- _EXERCISE DIRECTIONS_
Read through the material below and find each line that has the word "definition"; copy it.

- _RECORDS FOR THE TASK_

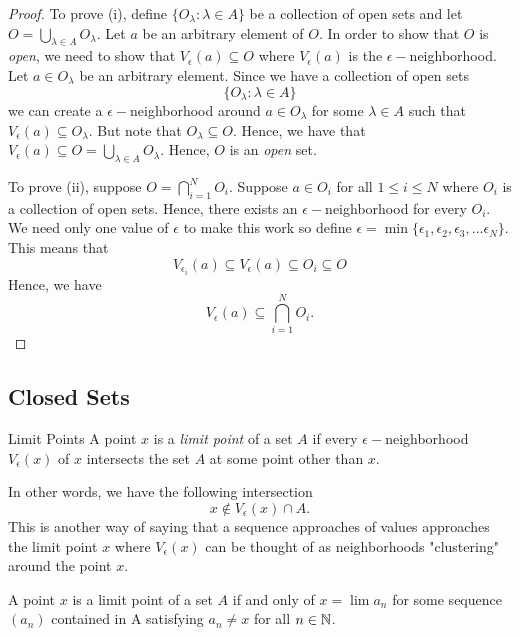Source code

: \begin{proof}
    To prove (i), define \( \{ O_{\lambda} : \lambda \in A \}  \) be a collection of open sets and let \( O = \bigcup_{ \lambda \in A  } O_{\lambda} \). Let \( a  \) be an arbitrary element of \( O \). In order to show that \( O \) is \textit{open}, we need to show that \( V_{\epsilon }(a) \subseteq O \) where \( V_{\epsilon }(a) \) is the \( \epsilon - \)neighborhood. Let \(  a \in O_{\lambda} \) be an arbitrary element. Since we have a collection of open sets 
    \[ \{ O_{\lambda}  : \lambda \in A \}  \]
    we can create a \( \epsilon - \)neighborhood around \( a \in O_{\lambda}  \) for some \( \lambda \in A  \) such that \( V_{\epsilon }(a) \subseteq O_{\lambda}\). But note that \( O_{\lambda} \subseteq O \). Hence, we have that \( V_{\epsilon } (a) \subseteq O = \bigcup_{ \lambda \in A  } O_{\lambda}\). Hence, \( O \) is an \textit{open} set.
    
    To prove (ii), suppose \( O = \bigcap_{ i =1  }^{ N } O_{i}  \). Suppose \( a \in O_{i} \) for all \( 1 \leq  i \leq N \) where \( O_{i} \) is a collection of open sets. Hence, there exists an \( \epsilon- \)neighborhood for every \( O_i  \). We need only one value of \( \epsilon  \) to make this work so define \( \epsilon = \min \{ \epsilon_1, \epsilon_2, \epsilon_3, ... \epsilon_N \}  \).  This means that \[ V_{\epsilon_i} (a) \subseteq V_{\epsilon}(a) \subseteq O_{i} \subseteq O  \] 
Hence, we have 
\[ V_{\epsilon}(a) \subseteq \bigcap_{ i=1 }^{ N } O_i. \] 
\end{proof}

\subsection{Closed Sets} 

\begin{definition}{Limit Points}{}
    A point \( x \) is a \textit{limit point} of a set \( A  \) if every \( \epsilon- \)neighborhood \( V_{\epsilon }(x) \) of \( x \) intersects the set \( A  \) at some point other than \( x \). 
\end{definition}
In other words, we have the following intersection 
\[ x \notin V_{\epsilon }(x) \cap A.  \]
This is another way of saying that a sequence approaches of values approaches the limit point \( x \) where \( V_{\epsilon }(x) \) can be thought of as neighborhoods "clustering" around the point \( x \). 

\begin{theorem}{}{}
A point \( x \) is a limit point of a set \( A \) if and only of \( x = \lim a_n \) for some sequence \( (a_n) \) contained in A satisfying \( a_n \neq x  \) for all \( n \in \mathbb{N}  \). 
\end{theorem}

- _WRITTEN RESPONSE_
\begin{definition}{Limit Points}{}
\end{definition}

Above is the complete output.